Only one of these men – Chetham’s former director of music, Michael Brewer – has been convicted of any offence and you may well ask what links events in council-owned semi in Derby last May with behaviour at an elite music school over the last 40 years, the shooting of a minor local celebrity in a luxury home on an exclusive, gated golf estate and a brutal attack on a very ordinary working class young woman who seems to have spent her last few hours at a sports bar. For some observers Mick Philpott’s domestic arrangements make him an archetypal member of what Charles Murray famously called the underclass. The men responsible for attacking Anene Booysen in the farming town of Bredasdorp may turn out to be, like her, black and not very well off. But if class or ‘race’ are relevant here, how do we explain the behaviour of not one but five brilliant musicians in prestigious and relatively well paid jobs? And what about the national and international sporting icon that is (or was) Oscar Pistorius?
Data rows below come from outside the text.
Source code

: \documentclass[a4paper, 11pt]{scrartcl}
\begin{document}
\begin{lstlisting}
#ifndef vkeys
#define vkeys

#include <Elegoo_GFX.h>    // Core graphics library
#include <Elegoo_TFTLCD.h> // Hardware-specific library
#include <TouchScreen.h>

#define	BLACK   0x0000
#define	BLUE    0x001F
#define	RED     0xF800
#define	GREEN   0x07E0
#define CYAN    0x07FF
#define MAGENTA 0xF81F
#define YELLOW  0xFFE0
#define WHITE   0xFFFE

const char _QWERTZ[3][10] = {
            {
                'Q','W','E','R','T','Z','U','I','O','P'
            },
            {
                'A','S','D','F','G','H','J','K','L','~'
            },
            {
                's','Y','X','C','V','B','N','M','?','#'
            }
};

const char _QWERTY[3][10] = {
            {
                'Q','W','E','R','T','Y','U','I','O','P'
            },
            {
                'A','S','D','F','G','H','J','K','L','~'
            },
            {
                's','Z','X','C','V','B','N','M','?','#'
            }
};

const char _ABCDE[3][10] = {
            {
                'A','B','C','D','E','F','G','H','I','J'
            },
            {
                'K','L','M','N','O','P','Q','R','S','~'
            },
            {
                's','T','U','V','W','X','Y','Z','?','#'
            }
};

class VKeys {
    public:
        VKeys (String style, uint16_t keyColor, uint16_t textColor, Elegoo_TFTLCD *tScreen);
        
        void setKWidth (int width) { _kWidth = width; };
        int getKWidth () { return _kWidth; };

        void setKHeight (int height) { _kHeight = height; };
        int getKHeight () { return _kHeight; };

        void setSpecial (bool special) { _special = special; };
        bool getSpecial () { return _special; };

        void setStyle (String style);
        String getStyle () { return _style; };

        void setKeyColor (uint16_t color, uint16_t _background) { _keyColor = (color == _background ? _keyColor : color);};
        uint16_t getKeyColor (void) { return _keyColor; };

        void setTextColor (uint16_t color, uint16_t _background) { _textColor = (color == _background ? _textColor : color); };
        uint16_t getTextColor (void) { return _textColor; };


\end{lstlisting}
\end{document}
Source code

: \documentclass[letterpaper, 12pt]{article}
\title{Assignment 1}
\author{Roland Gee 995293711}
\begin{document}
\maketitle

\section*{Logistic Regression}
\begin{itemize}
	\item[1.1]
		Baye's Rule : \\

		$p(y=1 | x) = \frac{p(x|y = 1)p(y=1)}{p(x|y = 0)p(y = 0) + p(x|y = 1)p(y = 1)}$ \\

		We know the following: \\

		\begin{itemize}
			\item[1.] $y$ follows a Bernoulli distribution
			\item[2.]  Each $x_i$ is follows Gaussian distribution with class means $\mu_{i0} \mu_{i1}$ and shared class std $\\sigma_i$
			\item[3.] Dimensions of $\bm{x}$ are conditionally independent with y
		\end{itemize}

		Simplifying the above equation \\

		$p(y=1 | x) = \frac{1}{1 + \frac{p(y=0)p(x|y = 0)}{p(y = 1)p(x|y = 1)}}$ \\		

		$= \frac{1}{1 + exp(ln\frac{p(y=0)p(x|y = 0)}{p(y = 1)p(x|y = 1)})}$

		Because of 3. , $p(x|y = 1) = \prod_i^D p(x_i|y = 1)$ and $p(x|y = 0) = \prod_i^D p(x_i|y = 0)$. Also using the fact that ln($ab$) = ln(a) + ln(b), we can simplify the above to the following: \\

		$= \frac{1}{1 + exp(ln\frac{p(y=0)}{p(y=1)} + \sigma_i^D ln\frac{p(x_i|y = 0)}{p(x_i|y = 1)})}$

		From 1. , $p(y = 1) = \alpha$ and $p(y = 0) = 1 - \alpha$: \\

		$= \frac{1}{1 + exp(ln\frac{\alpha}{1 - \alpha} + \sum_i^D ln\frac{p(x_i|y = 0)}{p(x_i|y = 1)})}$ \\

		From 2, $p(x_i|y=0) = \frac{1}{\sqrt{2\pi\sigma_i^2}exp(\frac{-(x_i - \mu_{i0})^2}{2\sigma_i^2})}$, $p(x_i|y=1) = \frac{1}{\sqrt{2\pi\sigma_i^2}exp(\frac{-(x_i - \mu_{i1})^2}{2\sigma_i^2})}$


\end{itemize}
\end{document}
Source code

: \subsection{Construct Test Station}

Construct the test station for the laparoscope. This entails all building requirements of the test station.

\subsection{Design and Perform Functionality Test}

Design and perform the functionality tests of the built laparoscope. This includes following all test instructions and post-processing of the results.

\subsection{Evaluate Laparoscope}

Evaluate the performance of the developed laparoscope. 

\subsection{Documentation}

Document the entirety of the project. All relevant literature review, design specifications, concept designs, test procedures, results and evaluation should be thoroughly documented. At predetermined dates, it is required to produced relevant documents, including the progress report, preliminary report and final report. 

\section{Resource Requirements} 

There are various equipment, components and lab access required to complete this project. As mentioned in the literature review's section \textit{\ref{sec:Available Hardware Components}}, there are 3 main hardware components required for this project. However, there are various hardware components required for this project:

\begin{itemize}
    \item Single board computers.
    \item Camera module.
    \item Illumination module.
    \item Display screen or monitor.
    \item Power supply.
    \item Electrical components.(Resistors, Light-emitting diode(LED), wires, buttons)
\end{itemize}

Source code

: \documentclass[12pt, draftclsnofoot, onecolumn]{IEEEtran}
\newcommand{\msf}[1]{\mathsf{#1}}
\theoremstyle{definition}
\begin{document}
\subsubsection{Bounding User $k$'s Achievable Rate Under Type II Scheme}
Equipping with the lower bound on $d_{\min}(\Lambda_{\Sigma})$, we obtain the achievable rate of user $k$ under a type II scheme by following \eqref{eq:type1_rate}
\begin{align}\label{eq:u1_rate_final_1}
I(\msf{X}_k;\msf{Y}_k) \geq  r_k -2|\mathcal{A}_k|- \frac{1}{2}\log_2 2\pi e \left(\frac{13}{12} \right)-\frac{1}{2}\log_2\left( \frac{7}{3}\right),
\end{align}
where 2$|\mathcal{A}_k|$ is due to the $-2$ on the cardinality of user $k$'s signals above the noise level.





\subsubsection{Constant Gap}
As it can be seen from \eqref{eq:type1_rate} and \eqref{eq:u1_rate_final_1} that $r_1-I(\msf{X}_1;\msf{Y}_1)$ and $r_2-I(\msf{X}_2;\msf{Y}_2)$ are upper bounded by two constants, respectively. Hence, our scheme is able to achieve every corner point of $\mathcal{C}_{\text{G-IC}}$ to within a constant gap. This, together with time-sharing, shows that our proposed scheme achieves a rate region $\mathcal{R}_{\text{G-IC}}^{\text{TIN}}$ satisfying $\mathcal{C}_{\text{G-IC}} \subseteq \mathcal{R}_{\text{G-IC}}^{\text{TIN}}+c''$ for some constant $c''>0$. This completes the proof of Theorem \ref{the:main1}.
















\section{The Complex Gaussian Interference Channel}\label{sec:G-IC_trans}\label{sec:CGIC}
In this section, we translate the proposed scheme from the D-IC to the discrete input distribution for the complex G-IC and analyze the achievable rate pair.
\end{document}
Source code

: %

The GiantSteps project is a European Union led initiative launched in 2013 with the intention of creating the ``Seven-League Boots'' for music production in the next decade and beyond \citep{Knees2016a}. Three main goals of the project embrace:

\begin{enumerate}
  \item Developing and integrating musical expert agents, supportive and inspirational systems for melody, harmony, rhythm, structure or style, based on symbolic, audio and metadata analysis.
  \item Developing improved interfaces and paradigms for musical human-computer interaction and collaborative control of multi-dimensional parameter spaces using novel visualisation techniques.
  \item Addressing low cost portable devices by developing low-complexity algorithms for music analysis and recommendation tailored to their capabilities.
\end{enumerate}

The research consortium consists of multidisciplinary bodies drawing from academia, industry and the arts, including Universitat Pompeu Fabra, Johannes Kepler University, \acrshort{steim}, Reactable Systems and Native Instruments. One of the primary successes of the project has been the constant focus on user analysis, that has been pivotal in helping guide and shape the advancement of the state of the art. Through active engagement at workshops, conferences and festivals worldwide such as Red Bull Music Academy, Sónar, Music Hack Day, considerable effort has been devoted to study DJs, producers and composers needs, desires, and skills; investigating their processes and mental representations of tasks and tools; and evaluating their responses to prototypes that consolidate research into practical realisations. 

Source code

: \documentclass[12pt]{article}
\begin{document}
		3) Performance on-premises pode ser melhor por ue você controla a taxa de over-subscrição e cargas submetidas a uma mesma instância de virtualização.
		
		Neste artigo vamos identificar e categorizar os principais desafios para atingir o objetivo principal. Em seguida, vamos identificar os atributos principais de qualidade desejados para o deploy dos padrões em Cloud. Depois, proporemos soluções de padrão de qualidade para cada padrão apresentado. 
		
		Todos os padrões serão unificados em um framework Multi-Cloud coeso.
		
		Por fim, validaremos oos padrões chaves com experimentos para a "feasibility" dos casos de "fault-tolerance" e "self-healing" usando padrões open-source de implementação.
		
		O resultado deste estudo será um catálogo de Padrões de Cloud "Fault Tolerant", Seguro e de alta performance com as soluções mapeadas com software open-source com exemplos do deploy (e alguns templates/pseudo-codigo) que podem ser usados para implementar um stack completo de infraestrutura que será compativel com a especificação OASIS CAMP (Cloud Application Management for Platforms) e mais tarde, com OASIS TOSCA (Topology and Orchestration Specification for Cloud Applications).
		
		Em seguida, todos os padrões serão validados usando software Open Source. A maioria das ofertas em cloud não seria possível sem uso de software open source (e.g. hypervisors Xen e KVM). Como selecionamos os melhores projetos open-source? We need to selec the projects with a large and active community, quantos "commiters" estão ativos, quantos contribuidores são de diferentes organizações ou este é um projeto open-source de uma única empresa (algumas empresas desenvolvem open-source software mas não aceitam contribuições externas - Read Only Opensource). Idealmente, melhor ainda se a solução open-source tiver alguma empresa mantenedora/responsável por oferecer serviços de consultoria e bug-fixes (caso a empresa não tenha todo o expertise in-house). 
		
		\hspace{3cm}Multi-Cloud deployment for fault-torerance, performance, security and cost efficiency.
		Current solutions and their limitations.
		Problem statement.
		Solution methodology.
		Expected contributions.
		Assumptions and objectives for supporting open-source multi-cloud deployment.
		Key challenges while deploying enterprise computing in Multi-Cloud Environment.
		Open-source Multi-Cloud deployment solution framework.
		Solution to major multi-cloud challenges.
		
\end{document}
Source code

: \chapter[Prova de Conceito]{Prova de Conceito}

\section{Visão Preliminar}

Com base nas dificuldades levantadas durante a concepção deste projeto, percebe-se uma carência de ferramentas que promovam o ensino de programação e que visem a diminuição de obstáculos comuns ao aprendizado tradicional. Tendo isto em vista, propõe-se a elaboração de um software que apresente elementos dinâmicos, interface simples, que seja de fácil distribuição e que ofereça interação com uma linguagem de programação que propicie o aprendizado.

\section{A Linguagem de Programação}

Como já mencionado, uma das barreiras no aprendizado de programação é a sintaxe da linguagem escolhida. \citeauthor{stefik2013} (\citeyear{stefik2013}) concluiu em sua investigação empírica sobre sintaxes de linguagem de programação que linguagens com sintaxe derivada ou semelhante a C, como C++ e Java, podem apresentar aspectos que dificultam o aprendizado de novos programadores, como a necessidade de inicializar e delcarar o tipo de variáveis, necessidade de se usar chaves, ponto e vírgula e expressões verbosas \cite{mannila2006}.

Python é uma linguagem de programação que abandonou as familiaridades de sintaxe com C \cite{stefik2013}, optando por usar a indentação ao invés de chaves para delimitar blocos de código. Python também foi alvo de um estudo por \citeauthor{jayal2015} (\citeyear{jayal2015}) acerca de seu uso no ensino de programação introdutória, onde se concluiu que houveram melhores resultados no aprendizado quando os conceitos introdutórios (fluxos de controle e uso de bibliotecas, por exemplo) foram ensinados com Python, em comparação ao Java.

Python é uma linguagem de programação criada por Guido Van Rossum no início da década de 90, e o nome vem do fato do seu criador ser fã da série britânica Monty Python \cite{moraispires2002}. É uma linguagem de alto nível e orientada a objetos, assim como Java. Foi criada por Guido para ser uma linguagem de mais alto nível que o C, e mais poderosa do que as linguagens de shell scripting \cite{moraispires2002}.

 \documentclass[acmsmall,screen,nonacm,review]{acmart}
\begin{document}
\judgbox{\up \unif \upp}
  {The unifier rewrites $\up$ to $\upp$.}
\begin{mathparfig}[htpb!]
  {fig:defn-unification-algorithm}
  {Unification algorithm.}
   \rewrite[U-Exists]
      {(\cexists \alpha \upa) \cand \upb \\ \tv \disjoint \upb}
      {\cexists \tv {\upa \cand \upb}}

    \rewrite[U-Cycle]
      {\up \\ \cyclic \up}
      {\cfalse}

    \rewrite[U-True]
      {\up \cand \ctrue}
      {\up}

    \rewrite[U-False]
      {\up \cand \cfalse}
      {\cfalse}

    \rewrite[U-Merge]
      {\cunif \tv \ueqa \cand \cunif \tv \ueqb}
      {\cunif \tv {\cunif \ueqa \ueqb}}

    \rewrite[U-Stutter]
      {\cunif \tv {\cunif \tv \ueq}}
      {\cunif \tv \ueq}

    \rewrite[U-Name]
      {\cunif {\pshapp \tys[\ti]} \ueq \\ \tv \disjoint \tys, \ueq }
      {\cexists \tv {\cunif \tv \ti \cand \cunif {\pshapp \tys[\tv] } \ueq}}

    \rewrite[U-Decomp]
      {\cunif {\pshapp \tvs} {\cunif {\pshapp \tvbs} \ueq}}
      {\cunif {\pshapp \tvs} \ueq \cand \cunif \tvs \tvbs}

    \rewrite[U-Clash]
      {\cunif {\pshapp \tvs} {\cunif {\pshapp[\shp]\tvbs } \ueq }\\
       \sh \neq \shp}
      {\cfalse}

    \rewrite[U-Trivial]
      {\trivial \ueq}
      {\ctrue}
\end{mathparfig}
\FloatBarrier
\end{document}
The common factor of course is that all these alleged offenders are men. And they are accused of either killing or abusing children or women, often, as in the case of the Chetham’s teachers and the Bredasdorp rape-murderers, very young women or girls. We do not know whether the allegations made against these men are true and may never know exactly why they did what they did. But one thing is clear from what we have been told thus far: the ability of these men to exercise power over a woman or women more generally is likely to be deeply implicated in their behaviour.
According to the prosecution, Philpott was a ‘very controlling and manipulative man’ who wanted to punish his ex-lover for rejecting him. The teachers at Chetham were confident that they could treat their young pupils as they pleased, and molest them more or less at will. That several of them went on to successful careers elsewhere suggests that their confidence was not entirely misplaced. Anene Booysen would have had no chance when she was set upon by a group of older, stronger men. Precisely what happened at the Pistorius residence in the early hours of Valentine’s Day remains a mystery. But the omens are not good and it would be no surprise if Reeva Steenkamp was not the victim of mistaken identity but the latest in a long line of women to have stepped out of line too often or too far and paid the ultimate price at the hands of a very angry man.
None of this is to say that men are to blame for everything that is wrong with the world. Being a man myself, I hope not. But it has been a very bad week indeed for certain kinds of hegemonic masculinity.